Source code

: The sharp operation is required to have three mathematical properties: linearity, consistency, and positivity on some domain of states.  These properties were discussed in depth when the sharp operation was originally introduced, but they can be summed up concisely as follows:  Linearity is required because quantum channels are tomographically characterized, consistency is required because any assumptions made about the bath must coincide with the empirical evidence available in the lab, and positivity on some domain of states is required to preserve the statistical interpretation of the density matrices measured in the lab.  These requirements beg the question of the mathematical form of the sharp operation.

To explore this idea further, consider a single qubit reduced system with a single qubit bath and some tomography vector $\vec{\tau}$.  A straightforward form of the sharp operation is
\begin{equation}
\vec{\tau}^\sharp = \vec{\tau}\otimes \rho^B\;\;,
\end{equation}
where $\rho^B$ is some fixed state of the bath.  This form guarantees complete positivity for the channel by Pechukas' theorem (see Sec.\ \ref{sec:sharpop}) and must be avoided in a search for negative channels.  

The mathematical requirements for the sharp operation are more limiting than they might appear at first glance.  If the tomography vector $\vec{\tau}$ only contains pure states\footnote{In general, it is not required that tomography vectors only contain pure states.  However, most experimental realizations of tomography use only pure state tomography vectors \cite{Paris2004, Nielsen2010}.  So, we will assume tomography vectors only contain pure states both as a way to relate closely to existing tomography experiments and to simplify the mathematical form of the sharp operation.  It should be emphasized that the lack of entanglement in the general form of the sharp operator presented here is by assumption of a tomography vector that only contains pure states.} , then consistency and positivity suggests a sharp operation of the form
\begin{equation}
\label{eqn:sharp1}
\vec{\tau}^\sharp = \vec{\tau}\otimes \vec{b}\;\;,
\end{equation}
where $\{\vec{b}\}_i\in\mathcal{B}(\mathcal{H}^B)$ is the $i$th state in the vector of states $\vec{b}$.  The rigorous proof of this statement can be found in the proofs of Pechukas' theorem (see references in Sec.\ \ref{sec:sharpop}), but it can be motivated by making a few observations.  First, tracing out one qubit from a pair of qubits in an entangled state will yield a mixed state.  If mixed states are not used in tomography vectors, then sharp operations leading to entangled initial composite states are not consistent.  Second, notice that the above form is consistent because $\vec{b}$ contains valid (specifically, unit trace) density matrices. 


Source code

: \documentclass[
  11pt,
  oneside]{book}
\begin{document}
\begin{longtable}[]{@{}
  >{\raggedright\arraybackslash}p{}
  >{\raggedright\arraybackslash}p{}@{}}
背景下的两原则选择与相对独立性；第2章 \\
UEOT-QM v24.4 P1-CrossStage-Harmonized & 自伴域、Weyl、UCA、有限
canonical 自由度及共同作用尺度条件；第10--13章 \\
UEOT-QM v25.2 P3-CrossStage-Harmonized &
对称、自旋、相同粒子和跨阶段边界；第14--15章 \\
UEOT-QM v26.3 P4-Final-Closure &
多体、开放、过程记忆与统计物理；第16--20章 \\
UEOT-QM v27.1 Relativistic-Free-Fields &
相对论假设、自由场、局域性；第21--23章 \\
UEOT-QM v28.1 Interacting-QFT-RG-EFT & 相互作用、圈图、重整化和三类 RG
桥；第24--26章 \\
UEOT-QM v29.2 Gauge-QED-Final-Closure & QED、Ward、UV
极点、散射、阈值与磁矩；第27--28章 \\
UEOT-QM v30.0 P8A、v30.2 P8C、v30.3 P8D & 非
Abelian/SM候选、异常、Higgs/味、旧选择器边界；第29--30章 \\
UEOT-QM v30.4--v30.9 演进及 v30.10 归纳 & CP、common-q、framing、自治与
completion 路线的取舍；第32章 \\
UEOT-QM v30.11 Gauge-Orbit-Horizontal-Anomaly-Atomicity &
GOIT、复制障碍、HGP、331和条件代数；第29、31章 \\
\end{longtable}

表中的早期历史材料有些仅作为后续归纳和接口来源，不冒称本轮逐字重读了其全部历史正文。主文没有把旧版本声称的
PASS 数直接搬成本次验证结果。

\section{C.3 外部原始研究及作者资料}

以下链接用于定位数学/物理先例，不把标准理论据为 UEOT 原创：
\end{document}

━━━━━━━━

| Exercise details |
Please return each line of the listing above that contains "with".

| Answer section |
: The sharp operation is required to have three mathematical properties: linearity, consistency, and positivity on some domain of states.  These properties were discussed in depth when the sharp operation was originally introduced, but they can be summed up concisely as follows:  Linearity is required because quantum channels are tomographically characterized, consistency is required because any assumptions made about the bath must coincide with the empirical evidence available in the lab, and positivity on some domain of states is required to preserve the statistical interpretation of the density matrices measured in the lab.  These requirements beg the question of the mathematical form of the sharp operation.
To explore this idea further, consider a single qubit reduced system with a single qubit bath and some tomography vector $\vec{\tau}$.  A straightforward form of the sharp operation is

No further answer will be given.